### What is expected
Please copy out the records that follow exactly as they stand.

### Supplied information

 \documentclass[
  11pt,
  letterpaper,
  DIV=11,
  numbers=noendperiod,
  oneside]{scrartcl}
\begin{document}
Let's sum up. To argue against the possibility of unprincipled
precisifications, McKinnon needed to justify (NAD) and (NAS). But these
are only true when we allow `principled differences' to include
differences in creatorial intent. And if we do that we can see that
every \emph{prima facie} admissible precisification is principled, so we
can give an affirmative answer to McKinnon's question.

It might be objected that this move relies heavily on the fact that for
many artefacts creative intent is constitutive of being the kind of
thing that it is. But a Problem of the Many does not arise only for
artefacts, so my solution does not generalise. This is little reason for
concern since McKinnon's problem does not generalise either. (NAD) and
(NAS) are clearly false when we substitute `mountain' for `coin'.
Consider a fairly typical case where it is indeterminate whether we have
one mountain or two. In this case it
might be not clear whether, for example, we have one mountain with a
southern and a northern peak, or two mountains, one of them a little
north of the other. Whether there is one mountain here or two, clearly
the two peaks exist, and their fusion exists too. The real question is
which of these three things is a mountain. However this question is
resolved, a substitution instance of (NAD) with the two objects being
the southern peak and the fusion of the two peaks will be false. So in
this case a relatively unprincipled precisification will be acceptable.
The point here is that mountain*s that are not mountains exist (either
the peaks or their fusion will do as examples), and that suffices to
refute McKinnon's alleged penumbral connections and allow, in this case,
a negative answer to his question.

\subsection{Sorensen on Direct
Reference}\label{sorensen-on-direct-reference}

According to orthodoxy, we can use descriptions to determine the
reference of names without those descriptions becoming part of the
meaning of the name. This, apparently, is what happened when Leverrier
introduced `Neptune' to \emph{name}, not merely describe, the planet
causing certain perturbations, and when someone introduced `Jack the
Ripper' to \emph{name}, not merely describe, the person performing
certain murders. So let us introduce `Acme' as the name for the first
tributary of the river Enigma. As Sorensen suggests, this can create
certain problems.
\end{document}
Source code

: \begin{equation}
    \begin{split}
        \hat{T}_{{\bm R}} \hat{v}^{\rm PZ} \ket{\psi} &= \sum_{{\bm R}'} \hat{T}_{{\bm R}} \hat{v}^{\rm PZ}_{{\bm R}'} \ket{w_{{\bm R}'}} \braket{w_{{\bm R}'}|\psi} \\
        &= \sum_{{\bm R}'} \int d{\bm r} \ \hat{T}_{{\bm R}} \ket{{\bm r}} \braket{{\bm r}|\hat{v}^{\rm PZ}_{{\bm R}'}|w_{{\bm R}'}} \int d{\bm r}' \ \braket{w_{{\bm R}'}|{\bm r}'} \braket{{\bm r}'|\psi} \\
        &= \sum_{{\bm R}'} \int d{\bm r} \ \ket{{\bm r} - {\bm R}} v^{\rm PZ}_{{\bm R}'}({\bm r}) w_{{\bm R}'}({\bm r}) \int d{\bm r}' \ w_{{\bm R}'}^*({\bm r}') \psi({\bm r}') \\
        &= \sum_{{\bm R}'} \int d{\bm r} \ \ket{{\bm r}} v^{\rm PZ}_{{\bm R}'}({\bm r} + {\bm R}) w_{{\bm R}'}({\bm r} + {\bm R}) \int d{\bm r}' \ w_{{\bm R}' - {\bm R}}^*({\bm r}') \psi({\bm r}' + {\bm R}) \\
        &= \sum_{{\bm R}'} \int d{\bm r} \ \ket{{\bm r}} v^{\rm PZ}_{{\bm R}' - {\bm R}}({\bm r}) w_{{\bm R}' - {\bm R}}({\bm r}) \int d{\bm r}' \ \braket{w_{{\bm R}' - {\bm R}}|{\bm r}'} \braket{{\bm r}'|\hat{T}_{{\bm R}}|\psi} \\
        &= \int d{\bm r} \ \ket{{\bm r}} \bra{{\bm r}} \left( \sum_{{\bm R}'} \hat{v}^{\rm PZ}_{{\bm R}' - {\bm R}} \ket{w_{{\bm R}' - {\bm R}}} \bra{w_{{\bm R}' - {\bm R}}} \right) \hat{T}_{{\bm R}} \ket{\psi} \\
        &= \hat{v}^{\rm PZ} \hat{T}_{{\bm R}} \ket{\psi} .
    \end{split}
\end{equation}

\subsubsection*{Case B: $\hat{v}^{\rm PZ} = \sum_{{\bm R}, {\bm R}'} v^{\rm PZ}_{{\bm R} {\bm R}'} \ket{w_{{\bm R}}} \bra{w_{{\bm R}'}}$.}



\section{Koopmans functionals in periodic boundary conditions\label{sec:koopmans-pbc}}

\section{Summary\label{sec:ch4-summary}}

### Response area
 \documentclass[
  11pt,
  letterpaper,
  DIV=11,
  numbers=noendperiod,
  oneside]{scrartcl}
\begin{document}
Let's sum up. To argue against the possibility of unprincipled
precisifications, McKinnon needed to justify (NAD) and (NAS). But these
are only true when we allow `principled differences' to include
differences in creatorial intent. And if we do that we can see that
every \emph{prima facie} admissible precisification is principled, so we
can give an affirmative answer to McKinnon's question.

It might be objected that this move relies heavily on the fact that for
many artefacts creative intent is constitutive of being the kind of
thing that it is. But a Problem of the Many does not arise only for
artefacts, so my solution does not generalise. This is little reason for
concern since McKinnon's problem does not generalise either. (NAD) and
(NAS) are clearly false when we substitute `mountain' for `coin'.
Consider a fairly typical case where it is indeterminate whether we have
one mountain or two. In this case it
might be not clear whether, for example, we have one mountain with a
southern and a northern peak, or two mountains, one of them a little
north of the other. Whether there is one mountain here or two, clearly
the two peaks exist, and their fusion exists too. The real question is
which of these three things is a mountain. However this question is
resolved, a substitution instance of (NAD) with the two objects being
the southern peak and the fusion of the two peaks will be false. So in
this case a relatively unprincipled precisification will be acceptable.
The point here is that mountain*s that are not mountains exist (either
the peaks or their fusion will do as examples), and that suffices to
refute McKinnon's alleged penumbral connections and allow, in this case,
a negative answer to his question.

\subsection{Sorensen on Direct
Reference}\label{sorensen-on-direct-reference}

According to orthodoxy, we can use descriptions to determine the
reference of names without those descriptions becoming part of the
meaning of the name. This, apparently, is what happened when Leverrier
introduced `Neptune' to \emph{name}, not merely describe, the planet
causing certain perturbations, and when someone introduced `Jack the
Ripper' to \emph{name}, not merely describe, the person performing
certain murders. So let us introduce `Acme' as the name for the first
tributary of the river Enigma. As Sorensen suggests, this can create
certain problems.
\end{document}
Source code

: \begin{equation}
    \begin{split}
        \hat{T}_{{\bm R}} \hat{v}^{\rm PZ} \ket{\psi} &= \sum_{{\bm R}'} \hat{T}_{{\bm R}} \hat{v}^{\rm PZ}_{{\bm R}'} \ket{w_{{\bm R}'}} \braket{w_{{\bm R}'}|\psi} \\
        &= \sum_{{\bm R}'} \int d{\bm r} \ \hat{T}_{{\bm R}} \ket{{\bm r}} \braket{{\bm r}|\hat{v}^{\rm PZ}_{{\bm R}'}|w_{{\bm R}'}} \int d{\bm r}' \ \braket{w_{{\bm R}'}|{\bm r}'} \braket{{\bm r}'|\psi} \\
        &= \sum_{{\bm R}'} \int d{\bm r} \ \ket{{\bm r} - {\bm R}} v^{\rm PZ}_{{\bm R}'}({\bm r}) w_{{\bm R}'}({\bm r}) \int d{\bm r}' \ w_{{\bm R}'}^*({\bm r}') \psi({\bm r}') \\
        &= \sum_{{\bm R}'} \int d{\bm r} \ \ket{{\bm r}} v^{\rm PZ}_{{\bm R}'}({\bm r} + {\bm R}) w_{{\bm R}'}({\bm r} + {\bm R}) \int d{\bm r}' \ w_{{\bm R}' - {\bm R}}^*({\bm r}') \psi({\bm r}' + {\bm R}) \\
        &= \sum_{{\bm R}'} \int d{\bm r} \ \ket{{\bm r}} v^{\rm PZ}_{{\bm R}' - {\bm R}}({\bm r}) w_{{\bm R}' - {\bm R}}({\bm r}) \int d{\bm r}' \ \braket{w_{{\bm R}' - {\bm R}}|{\bm r}'} \braket{{\bm r}'|\hat{T}_{{\bm R}}|\psi} \\
        &= \int d{\bm r} \ \ket{{\bm r}} \bra{{\bm r}} \left( \sum_{{\bm R}'} \hat{v}^{\rm PZ}_{{\bm R}' - {\bm R}} \ket{w_{{\bm R}' - {\bm R}}} \bra{w_{{\bm R}' - {\bm R}}} \right) \hat{T}_{{\bm R}} \ket{\psi} \\
        &= \hat{v}^{\rm PZ} \hat{T}_{{\bm R}} \ket{\psi} .
    \end{split}
\end{equation}

\subsubsection*{Case B: $\hat{v}^{\rm PZ} = \sum_{{\bm R}, {\bm R}'} v^{\rm PZ}_{{\bm R} {\bm R}'} \ket{w_{{\bm R}}} \bra{w_{{\bm R}'}}$.}



\section{Koopmans functionals in periodic boundary conditions\label{sec:koopmans-pbc}}

\section{Summary\label{sec:ch4-summary}}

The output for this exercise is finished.